Single by Key Glock

from the album Yellow Tape 2
- Released: October 1, 2021
- Genre: Southern hip-hop; trap;
- Length: 2:23
- Label: Paper Route Empire
- Songwriters: Markevius Cathey; Brytavious Chambers; Kevin Gomringer; Tim Gomringer;
- Producers: Tay Keith; Cubeatz;

Key Glock singles chronology
| "West Bank" (2021) | "Ambition for Cash" (2021) | "Da Truth" (2021) |

Music video
- "Ambition for Cash" on YouTube

= Ambition for Cash =

2021 single by Key Glock

"Ambition for Cash" is a song by American rapper Key Glock, released on October 1, 2021 as the lead single from his second studio album Yellow Tape 2 (2021). It was produced by Tay Keith and Cubeatz.

==Composition==
The song contains a flute instrumental with thumping 808s, over which Key Glock raps about his ambition to continue accumulating wealth for his family and never stop working hard. He also compares himself to NBA players James Harden and Larry Bird.

==Music video==
An official music video was released on October 7, 2021. It sees Key Glock committing a bank robbery with his associates, including Paper Route Empire signee and rapper Snupe Bandz, first posing as customers at the financial institution.
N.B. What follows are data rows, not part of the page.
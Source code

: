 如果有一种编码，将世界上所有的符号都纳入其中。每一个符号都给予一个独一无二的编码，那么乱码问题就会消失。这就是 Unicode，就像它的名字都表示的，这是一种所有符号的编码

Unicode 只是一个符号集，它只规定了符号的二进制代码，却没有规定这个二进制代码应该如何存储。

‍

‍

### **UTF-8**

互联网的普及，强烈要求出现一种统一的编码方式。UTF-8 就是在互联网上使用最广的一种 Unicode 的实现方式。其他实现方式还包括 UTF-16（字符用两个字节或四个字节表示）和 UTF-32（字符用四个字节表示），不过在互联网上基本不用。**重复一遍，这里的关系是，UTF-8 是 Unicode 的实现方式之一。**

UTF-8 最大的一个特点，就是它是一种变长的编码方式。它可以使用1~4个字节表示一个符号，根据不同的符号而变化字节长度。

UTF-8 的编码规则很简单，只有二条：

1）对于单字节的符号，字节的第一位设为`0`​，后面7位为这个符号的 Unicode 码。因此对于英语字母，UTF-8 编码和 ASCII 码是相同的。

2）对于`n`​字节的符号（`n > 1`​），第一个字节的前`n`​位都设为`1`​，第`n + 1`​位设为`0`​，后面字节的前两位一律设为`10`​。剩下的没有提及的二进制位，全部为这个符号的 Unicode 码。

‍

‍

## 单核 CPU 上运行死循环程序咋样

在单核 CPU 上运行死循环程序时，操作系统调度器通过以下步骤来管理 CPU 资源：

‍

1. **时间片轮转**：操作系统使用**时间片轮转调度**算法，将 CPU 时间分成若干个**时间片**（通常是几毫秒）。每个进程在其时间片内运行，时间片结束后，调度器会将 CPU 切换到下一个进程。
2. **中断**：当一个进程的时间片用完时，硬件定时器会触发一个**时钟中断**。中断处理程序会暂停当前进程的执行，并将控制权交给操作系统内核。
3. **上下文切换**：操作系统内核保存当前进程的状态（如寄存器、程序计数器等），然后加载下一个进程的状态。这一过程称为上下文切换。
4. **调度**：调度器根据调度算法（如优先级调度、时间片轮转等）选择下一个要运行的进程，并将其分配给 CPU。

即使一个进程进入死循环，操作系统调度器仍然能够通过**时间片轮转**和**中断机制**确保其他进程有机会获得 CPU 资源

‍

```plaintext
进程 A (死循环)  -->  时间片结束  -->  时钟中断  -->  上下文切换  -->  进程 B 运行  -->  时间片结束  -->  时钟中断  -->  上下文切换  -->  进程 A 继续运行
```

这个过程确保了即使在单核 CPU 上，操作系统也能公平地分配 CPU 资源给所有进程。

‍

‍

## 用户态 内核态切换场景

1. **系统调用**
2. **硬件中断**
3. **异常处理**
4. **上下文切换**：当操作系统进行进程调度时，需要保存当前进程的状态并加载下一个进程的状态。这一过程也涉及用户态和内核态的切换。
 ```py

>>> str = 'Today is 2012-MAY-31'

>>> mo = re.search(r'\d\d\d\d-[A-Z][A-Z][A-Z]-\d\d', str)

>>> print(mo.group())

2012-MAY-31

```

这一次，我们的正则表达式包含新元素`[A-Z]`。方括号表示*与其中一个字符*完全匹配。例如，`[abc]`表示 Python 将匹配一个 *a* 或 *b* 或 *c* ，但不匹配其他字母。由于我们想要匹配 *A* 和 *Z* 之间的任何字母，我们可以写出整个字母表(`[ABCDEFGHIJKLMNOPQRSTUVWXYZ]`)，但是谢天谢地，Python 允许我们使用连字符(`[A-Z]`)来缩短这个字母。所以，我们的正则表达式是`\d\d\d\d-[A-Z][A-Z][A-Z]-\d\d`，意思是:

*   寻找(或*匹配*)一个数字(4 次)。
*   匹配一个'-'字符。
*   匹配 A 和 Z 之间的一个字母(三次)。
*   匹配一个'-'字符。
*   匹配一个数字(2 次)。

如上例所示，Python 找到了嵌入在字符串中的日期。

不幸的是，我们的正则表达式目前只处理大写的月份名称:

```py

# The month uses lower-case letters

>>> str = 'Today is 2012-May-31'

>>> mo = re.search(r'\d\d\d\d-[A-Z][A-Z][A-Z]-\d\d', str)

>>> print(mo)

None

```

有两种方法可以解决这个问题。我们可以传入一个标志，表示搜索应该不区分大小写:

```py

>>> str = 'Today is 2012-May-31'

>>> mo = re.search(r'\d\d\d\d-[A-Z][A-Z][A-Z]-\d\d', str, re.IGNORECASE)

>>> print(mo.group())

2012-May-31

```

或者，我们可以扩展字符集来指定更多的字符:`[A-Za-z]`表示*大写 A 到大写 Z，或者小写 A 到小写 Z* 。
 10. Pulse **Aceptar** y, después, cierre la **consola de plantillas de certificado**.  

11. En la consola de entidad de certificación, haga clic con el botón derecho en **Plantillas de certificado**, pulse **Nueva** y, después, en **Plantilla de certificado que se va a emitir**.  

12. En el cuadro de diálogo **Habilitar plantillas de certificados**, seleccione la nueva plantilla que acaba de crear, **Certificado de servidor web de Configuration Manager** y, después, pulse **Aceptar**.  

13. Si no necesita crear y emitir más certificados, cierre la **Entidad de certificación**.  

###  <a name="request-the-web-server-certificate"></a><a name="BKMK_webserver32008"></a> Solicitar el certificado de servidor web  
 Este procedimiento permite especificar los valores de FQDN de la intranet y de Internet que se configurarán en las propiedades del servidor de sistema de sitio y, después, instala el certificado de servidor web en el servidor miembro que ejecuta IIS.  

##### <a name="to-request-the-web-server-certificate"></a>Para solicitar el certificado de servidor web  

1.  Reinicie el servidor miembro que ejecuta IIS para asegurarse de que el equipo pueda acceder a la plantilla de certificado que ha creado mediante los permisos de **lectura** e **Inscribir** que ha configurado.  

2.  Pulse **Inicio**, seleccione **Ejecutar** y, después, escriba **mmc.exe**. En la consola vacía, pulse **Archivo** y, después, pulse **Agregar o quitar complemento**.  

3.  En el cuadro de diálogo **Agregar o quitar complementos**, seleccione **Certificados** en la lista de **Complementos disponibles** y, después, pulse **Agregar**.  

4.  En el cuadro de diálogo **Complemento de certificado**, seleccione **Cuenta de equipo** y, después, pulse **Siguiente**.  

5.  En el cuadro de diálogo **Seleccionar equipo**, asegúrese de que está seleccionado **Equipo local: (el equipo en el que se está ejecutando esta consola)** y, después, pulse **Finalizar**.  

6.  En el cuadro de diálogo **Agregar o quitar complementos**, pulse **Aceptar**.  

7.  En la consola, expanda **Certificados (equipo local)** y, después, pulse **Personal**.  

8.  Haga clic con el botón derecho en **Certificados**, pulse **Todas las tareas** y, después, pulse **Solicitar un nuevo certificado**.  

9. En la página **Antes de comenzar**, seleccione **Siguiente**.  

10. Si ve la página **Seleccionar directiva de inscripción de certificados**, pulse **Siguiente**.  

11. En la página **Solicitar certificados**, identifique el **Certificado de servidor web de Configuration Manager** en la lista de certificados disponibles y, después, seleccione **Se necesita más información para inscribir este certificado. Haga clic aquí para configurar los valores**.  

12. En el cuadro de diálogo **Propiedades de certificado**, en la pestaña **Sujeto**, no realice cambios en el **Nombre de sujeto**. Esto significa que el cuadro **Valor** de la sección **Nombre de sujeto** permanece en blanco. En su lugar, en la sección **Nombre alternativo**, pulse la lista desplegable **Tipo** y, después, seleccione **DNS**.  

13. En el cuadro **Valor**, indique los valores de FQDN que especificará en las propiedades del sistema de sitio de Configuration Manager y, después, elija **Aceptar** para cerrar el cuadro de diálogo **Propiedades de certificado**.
Masked and armed with automatic firearms, Key Glock and his crew arrive outside the building at Peachtree Street in a Chevrolet Impala convertible. They shoot into the ceiling and take the security guards and employees hostage, as a bank clerk takes them to the safe at gunpoint and empties the vault for them. In the end, they escape from the police and destroy their car by fire.

==Acoustic version==
On April 27, 2022, Key Glock released a visual of a live acoustic performance, which shows him performing the song on Doyers Street in Chinatown, Manhattan as he is backed by seven flute players.

==Charts==

Chart performance for "Ambition for Cash"
| Chart (2021) | Peak position |
|---|---|
| US Bubbling Under Hot 100 Singles (Billboard) | 11 |

==Certifications==

| Region | Certification | Certified units/sales |
| United States (RIAA) | 2× Platinum | 2,000,000^{‡} |
^{‡} Sales+streaming figures based on certification alone.